ОБ АРХИТЕКТУРЕ НЫНЕШНЕГО ВРЕМЕНИ
Мне всегда становится грустно, когда я гляжу на новые здания, беспрерывно строящиеся, на которые брошены миллионы и из которых редкие останавливают изумленный глаз величеством рисунка, или своевольною дерзостью воображения, или даже роскошью и ослепительною пестротою украшений. Невольно втесняется мысль: неужели прошел невозвратимо век архитектуры? неужели величие и гениальность больше не посетят нас, или они — принадлежность народов юных, полных одного энтузиазма и энергии и чуждых усыпляющей, бесстрастной образованности? Отчего же те народы, перед которыми мы так самодовольно гордимся, которым едва даем место в истории мира, отчего же они так возвышаются перед нами созданиями своего темного, не освещенного дробью познаний, ума? Отчего же колоссальные памятники индусов так величавы и неизмеримы, отчего аравийские так роскошны и очаровательны? отчего у нас в Европе в средние века так много воздвиглось их в изумительном величии?

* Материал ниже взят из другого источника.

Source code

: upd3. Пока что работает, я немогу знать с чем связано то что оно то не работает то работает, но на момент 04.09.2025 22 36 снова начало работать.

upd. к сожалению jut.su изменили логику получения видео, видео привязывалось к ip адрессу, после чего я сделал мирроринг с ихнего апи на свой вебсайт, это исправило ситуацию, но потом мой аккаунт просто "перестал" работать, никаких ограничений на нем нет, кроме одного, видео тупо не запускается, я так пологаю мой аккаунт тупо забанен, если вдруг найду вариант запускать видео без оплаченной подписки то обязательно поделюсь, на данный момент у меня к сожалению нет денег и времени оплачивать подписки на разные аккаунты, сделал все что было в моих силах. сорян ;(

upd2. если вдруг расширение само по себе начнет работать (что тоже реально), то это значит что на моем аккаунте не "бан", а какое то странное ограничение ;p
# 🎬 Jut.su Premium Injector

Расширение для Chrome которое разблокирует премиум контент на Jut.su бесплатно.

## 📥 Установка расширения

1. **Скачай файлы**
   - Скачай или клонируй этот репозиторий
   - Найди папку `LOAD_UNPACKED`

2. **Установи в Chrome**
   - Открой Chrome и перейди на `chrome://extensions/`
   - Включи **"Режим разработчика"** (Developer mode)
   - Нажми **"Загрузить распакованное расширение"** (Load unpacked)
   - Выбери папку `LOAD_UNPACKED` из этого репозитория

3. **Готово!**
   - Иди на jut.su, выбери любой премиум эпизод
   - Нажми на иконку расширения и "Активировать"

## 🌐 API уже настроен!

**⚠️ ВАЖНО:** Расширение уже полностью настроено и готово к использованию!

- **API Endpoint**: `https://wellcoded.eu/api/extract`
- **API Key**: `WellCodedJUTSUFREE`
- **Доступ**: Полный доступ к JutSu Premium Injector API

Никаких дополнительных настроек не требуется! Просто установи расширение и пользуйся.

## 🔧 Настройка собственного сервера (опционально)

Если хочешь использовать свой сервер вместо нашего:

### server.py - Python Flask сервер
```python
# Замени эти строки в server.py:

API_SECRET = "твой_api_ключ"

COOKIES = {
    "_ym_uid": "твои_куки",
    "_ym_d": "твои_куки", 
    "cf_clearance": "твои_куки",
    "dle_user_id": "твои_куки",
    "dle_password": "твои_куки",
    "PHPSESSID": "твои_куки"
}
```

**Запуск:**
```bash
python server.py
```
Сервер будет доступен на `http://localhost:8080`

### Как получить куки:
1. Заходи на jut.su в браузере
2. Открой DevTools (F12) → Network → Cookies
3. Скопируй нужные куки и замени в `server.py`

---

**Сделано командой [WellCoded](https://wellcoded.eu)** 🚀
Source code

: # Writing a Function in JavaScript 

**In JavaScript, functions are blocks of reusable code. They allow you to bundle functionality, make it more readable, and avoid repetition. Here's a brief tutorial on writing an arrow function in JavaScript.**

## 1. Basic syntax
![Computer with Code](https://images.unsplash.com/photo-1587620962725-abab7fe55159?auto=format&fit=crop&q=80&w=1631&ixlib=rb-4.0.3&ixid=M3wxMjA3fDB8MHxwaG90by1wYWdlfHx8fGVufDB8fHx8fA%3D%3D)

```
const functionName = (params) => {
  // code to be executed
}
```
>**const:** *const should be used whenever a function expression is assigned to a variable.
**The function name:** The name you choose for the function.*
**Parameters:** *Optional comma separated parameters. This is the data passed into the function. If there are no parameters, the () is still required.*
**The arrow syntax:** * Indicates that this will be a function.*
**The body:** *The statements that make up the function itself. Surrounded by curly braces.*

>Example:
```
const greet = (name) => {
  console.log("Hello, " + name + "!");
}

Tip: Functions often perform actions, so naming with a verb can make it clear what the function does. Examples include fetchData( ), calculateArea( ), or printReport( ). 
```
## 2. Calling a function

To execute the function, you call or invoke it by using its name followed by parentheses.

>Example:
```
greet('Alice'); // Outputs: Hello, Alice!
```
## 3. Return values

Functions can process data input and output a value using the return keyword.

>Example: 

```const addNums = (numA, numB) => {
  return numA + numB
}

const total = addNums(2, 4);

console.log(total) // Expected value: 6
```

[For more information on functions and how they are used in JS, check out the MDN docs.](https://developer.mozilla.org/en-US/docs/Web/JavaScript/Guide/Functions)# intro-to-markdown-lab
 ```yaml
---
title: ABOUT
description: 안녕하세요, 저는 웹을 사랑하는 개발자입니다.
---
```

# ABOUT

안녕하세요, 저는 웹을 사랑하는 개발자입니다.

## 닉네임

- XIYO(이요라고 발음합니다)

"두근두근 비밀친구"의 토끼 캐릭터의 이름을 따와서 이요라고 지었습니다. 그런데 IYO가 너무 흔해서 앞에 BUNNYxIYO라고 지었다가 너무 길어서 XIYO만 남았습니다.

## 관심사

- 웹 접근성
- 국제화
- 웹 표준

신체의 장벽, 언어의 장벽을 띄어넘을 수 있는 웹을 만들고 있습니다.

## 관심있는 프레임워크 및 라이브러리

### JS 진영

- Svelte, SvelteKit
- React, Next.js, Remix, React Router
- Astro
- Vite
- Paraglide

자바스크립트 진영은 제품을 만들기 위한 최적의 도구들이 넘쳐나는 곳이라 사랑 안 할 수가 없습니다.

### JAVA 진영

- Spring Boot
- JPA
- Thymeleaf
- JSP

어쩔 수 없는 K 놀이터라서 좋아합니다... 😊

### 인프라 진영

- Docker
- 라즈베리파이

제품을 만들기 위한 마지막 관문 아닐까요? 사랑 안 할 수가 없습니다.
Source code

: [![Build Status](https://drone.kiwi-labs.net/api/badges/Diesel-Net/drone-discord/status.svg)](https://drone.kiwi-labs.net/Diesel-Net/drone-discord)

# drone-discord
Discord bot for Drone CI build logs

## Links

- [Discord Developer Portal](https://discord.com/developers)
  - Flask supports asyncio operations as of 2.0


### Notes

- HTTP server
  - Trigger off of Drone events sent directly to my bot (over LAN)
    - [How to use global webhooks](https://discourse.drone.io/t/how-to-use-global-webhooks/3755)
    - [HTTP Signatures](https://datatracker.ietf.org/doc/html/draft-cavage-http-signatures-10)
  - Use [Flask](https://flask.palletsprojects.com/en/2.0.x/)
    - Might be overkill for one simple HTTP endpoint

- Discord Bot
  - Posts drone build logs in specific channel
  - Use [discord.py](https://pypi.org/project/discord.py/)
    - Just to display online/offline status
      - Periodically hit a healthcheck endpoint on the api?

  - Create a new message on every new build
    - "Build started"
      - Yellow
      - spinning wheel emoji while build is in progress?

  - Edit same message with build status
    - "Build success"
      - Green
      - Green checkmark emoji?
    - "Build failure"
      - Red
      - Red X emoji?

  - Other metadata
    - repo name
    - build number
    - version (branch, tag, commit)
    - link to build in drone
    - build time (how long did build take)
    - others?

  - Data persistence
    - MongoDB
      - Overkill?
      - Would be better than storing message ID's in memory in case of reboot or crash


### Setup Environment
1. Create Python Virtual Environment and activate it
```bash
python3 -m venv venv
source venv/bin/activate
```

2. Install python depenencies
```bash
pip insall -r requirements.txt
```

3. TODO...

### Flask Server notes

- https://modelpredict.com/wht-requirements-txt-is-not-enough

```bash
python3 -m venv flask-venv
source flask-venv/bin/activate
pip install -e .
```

Не хотелось бы убедиться в этой грустной мысли, но всё говорит, что она истинна. Они прошли, те века, когда вера, пламенная, жаркая вера, устремляла все мысли, все умы, все действия к одному, когда художник выше и выше стремился вознести создание свое к небу, к нему одному рвался и пред ним, почти в виду его, благоговейно подымал молящуюся свою руку. Здание его летело к небу; узкие окна, столпы, своды тянулись нескончаемо в вышину; прозрачный, почти кружевной шпиц, как дым, сквозил над ними, и величественный храм так бывал велик перед обыкновенными жилищами людей, как велики требования души нашей перед требованиями тела.
Была архитектура необыкновенная, христианская, национальная для Европы — и мы ее оставили, забыли, как будто чужую, пренебрегли, как неуклюжую и варварскую. Не удивительно ли, что три века протекло, и Европа, которая жадно бросалась на всё, алчно перенимала всё чужое, удивлялась чудесам древним, римским и византийским, или уродовала их по своим формам, — Европа не знала, что среди ее находятся чуда, перед которыми было ничто всё ею виденное, что в недре ее находятся Миланский и Кельнский соборы и еще доныне чернеют кирпичи недоконченной башни Страсбургского мюнстера.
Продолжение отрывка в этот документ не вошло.